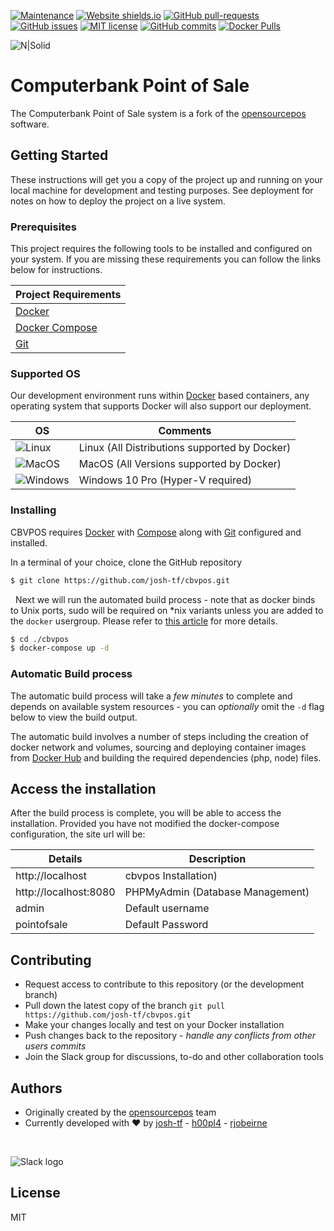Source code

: [![Maintenance](https://img.shields.io/badge/Maintained%3F-yes-green.svg)](https://github.com/josh-tf/cbvpos/graphs/commit-activity)
[![Website shields.io](https://img.shields.io/website-up-down-green-red/http/shields.io.svg)](http://cbvpos.josh.tf)
[![GitHub pull-requests](https://img.shields.io/github/issues-pr/josh-tf/cbvpos.svg)](https://github.com/josh-tf/cbvpos/pulls/)
[![GitHub issues](https://img.shields.io/github/issues/josh-tf/cbvpos.svg)](https://GitHub.com/josh-tf/cbvpos/issues/)
[![MIT license](https://img.shields.io/badge/License-MIT-blue.svg)](https://lbesson.mit-license.org/)
[![GitHub commits](https://img.shields.io/github/commit-activity/y/josh-tf/cbvpos.svg)](https://github.com/josh-tf/cbvpos/commit/)
[![Docker Pulls](https://img.shields.io/docker/pulls/joshtf/cbvposdev-php.svg)](https://hub.docker.com/r/joshtf/cbvposdev-php/)


![N|Solid](https://cbv.josh.tf/wp-content/uploads/2018/03/banner.png)

# Computerbank Point of Sale
The Computerbank Point of Sale system is a fork of the [opensourcepos](https://www.opensourcepos.org/) software.

## Getting Started

These instructions will get you a copy of the project up and running on your local machine for development and testing purposes. See deployment for notes on how to deploy the project on a live system.

### Prerequisites

This project requires the following tools to be installed and configured on your system. If you are missing these requirements you can follow the links below for instructions.

| Project Requirements |
| ------ |
| [Docker](https://www.docker.com/get-started) |
| [Docker Compose](https://docs.docker.com/compose/install/) |
| [Git](https://git-scm.com/downloads) |


### Supported OS

Our development environment runs within [Docker](https://www.docker.com/get-started) based containers, any operating system that supports Docker will also support our deployment.

| OS | Comments|
|---|-----------------------------------------------|
| ![Linux](https://i.imgur.com/gq76Rxa.png) | Linux (All Distributions supported by Docker) |
| ![MacOS](https://i.imgur.com/NWpdcBy.png) | MacOS (All Versions supported by Docker)      |
| ![Windows](https://i.imgur.com/P5Aciyp.png) | Windows 10 Pro (Hyper-V required)             |

### Installing

CBVPOS requires [Docker](https://www.docker.com/) with [Compose](https://docs.docker.com/compose/install/) along with [Git](https://git-scm.com/downloads) configured and installed.

In a terminal of your choice, clone the GitHub repository
```sh
$ git clone https://github.com/josh-tf/cbvpos.git
```
 &nbsp;
Next we will run the automated build process - note that as docker binds to Unix ports, sudo will be required on *nix variants unless you are added to the `docker` usergroup. Please refer to [this article](https://docs.docker.com/install/linux/linux-postinstall/) for more details.

```sh
$ cd ./cbvpos
$ docker-compose up -d
```


### Automatic Build process
The automatic build process will take a *few minutes* to complete and depends on available system resources - you can *optionally* omit the `-d` flag below to view the build output.

The automatic build involves a number of steps including the creation of docker network and volumes, sourcing and deploying container images from [Docker Hub](https://hub.docker.com/r/joshtf/) and building the required dependencies (php, node) files.
<br>

## Access the installation

After the build process is complete, you will be able to access the installation. Provided you have not modified the docker-compose configuration, the site url will be:

| Details | Description |
|---|-----------------------------------------------|
| http://localhost | cbvpos Installation) |
| http://localhost:8080 | PHPMyAdmin (Database Management) |
| admin | Default username |
|  pointofsale | Default Password |

## Contributing

 - Request access to contribute to this repository (or the development branch)
 - Pull down the latest copy of the branch `git pull https://github.com/josh-tf/cbvpos.git`
 - Make your changes locally and test on your Docker installation
 - Push changes back to the repository - *handle any conflicts from other users commits*
 - Join the Slack group for discussions, to-do and other collaboration tools


## Authors

 - Originally created by the [opensourcepos](https://www.opensourcepos.org/) team
 - Currently developed with ❤️ by [josh-tf](https://github.com/josh-tf) - [h00pl4](https://github.com/h00pl4) - [rjobeirne](https://github.com/rjobeirne)

<br>

![Slack logo](https://i.imgur.com/2KXM4Ab.png)

License
----

MIT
________________________
Your answer must be the lines from the one that contains "(Database Management) |" through the last line of the entries above, copied exactly, with no other lines.

| http://localhost:8080 | PHPMyAdmin (Database Management) |
| admin | Default username |
|  pointofsale | Default Password |

## Contributing

 - Request access to contribute to this repository (or the development branch)
 - Pull down the latest copy of the branch `git pull https://github.com/josh-tf/cbvpos.git`
 - Make your changes locally and test on your Docker installation
 - Push changes back to the repository - *handle any conflicts from other users commits*
 - Join the Slack group for discussions, to-do and other collaboration tools


## Authors

 - Originally created by the [opensourcepos](https://www.opensourcepos.org/) team
 - Currently developed with ❤️ by [josh-tf](https://github.com/josh-tf) - [h00pl4](https://github.com/h00pl4) - [rjobeirne](https://github.com/rjobeirne)

<br>

![Slack logo](https://i.imgur.com/2KXM4Ab.png)

License
----

MIT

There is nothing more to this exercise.